# Does anyone/Has anyone lyfted with slight damage to car?



## driveLA

So I got into a minor accident with a little bit of damage on my bumper on one corner while ubering 

I'm not sure but I think lyft is a little less picky when it comes to car condition, so I thought since uber is probably gonna deactivate me while my car is fixed and the insurance stuff gets settled I could just do lyft. 

The damage is minimal. The bumper had just unclipped on the side slightly, looks like it can just be pushed/reclipped into position and there is a scratch, slight paint smudging that just looks like dust/dirt. 

Any thoughts? Opinions?


----------



## scrurbscrud

Duct tape. Spray paint. Uber on.


----------



## UberDesson

Touch-up paint at Walmart


----------



## Uber-Doober

Touch up paint from Pep Boys and see if new clips can reattach the bumper cover. 
Epoxy?


----------



## Eagle_Uber

Mentor said he didn't see the dent I had... 

Lyft on


----------



## bunnydoodoo

Dont worry about it, keep driving. I've had a dent/scrape on the passenger side doorS for 2 weeks now. No one cares. Don't lose money over it.


----------



## Casuale Haberdasher

scrurbscrud said:


> Duct tape. Spray paint. Uber on.


POST # 1/@driveLA: Yeah. What
those guys said! Still ought to look
SWEET compared to #[F]uberHooptie!


----------



## Actionjax

Keep driving till its fixed. Had a large scrape on the passenger door for 2 weeks that looked like white dirt. Used colour match wax to keep it from standing out. No issues at all.


----------



## Showa50

Yes. I was in a slight accident while doing a Lyft. After sending pics I continued Lyfting for a couple months while I saved for the time off I'd have to take. No one noticed the damage, it was on the rear passenger side door.


----------



## rjenkins

I am a Lyft mentor, and we are instructed not to be overly picky about minor scratches and dings. It's subjective, of course, and what is minor to one person might be a flag for another.

If you were in my area, I'd say send me a pic and I could tell you what I think, and then arrange to do your mentor session for you. What you can do is talk to a mentor (call him/her through the app as soon as one is assigned) and discuss the damage. If they agree that it's minimal, go ahead and schedule the session.

If you skip that step, there is a chance you would have to do a second mentor session, or that Lyft would just outright reject you. I doubt this would happen, but it's much easier and quicker to get through the first time.

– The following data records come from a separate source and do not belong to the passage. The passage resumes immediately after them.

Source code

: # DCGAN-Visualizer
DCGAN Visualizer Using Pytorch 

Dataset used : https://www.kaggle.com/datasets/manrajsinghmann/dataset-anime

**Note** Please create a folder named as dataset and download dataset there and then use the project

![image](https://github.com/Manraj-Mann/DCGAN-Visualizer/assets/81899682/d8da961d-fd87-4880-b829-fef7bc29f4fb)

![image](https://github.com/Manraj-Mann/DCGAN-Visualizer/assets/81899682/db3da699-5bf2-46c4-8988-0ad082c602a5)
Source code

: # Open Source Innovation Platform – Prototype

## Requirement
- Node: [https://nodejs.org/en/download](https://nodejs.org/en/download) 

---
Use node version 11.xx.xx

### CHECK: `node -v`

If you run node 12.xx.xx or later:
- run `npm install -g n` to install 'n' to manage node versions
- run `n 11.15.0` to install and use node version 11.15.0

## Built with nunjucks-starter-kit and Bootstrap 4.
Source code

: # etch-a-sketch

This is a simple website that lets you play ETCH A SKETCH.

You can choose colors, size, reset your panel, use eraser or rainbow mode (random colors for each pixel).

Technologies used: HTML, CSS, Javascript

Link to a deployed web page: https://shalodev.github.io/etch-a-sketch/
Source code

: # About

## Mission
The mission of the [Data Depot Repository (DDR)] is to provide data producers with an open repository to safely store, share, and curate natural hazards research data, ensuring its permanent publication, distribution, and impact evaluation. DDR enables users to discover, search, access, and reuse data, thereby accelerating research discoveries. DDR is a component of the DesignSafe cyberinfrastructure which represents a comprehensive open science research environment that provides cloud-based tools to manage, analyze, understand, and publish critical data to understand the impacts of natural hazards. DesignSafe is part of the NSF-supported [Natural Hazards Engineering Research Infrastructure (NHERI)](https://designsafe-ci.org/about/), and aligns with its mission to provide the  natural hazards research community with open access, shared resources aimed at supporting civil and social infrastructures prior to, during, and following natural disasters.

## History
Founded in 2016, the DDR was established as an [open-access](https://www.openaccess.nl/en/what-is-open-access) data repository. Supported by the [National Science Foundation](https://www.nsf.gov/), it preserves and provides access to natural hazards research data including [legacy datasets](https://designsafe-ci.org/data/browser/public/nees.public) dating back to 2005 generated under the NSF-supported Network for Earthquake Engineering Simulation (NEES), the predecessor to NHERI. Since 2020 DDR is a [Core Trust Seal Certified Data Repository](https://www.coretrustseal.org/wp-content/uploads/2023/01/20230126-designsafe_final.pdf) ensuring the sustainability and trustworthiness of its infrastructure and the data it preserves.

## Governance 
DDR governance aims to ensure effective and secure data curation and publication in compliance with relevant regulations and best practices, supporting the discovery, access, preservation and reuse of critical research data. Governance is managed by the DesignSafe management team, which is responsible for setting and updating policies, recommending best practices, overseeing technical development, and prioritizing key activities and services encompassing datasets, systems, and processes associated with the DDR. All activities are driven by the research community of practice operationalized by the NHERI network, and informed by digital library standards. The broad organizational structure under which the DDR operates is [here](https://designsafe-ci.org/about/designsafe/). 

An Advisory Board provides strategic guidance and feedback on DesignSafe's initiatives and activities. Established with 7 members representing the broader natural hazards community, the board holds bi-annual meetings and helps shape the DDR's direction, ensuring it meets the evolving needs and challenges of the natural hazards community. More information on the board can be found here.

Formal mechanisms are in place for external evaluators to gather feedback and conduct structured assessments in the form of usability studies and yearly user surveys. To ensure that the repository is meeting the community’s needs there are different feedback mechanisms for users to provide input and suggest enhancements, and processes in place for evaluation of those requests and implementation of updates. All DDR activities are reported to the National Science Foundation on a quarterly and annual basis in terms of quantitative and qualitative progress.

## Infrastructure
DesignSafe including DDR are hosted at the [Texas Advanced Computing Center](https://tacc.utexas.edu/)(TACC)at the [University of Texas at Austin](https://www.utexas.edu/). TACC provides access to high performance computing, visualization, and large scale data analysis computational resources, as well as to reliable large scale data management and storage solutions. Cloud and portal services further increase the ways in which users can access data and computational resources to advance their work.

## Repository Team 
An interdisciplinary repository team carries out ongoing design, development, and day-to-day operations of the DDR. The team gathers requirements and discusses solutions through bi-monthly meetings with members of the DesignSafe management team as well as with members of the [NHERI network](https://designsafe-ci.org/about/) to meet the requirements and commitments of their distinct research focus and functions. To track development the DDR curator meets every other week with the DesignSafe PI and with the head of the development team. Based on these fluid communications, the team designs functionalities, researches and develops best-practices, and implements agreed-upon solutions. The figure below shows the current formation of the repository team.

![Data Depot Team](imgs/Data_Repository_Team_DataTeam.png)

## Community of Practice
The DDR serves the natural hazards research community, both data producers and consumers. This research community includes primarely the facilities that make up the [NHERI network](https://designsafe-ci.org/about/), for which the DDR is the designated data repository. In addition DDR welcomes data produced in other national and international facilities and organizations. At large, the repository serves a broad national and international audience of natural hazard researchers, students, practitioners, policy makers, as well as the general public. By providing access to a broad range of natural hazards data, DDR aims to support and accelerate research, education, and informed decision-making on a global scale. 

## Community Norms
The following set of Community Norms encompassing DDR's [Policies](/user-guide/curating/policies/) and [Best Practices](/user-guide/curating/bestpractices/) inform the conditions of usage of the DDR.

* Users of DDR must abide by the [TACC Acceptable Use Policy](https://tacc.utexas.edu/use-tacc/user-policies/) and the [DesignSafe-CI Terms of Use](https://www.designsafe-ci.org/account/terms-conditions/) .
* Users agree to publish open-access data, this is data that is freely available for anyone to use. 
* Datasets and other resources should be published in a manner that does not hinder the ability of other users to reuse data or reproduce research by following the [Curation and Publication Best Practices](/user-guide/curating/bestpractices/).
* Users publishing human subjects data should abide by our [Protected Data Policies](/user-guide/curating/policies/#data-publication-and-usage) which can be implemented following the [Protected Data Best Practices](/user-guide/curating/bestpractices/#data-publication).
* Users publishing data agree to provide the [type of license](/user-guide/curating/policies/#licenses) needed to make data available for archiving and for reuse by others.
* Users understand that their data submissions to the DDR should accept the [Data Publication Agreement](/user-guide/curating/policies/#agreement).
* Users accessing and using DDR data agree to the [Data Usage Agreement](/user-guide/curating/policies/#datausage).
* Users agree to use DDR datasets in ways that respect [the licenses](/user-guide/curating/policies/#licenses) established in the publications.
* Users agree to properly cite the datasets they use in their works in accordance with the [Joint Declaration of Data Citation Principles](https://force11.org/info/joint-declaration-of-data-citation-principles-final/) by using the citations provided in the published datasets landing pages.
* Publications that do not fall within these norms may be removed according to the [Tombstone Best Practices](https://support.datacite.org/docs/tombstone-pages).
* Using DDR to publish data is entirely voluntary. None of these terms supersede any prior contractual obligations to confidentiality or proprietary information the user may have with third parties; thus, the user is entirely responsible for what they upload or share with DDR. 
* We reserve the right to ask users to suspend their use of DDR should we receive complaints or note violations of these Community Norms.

I believe the signup bonus in LA is only $50, unless you're signing up in the OC market, where it is currently $100. https://www.lyft.com/drive/help/article/1859265

Either way, it at least pays something if you use a referral code. Hit me up privately if you need a code.


----------



## UberXinSoFlo

They aren't too picky. Here is a link to Lyft's page on what damage is acceptable:
https://drivers.lyft.com/customer/portal/articles/1484411-evaluating-a-mentee-s-car

My mentor didn't car at all about my minor paint damage.


----------



## Montgomery

I signed up for Lyft first and at some point before signing up for Uber some jackass hit the back of my car leaving a major dent on the lift gate and bumper. Luckily my rear lights or any electronics weren't affected. The shop estimated 10 days ( which turned out 3 weeks but that's another story) because they said I needed a new lift gate which needed to come from the factory. Uber never inspected my car so I drove for both Lyft and Uber with that major dent for almost two months until I was able to take the time off from driving to get it repaired. 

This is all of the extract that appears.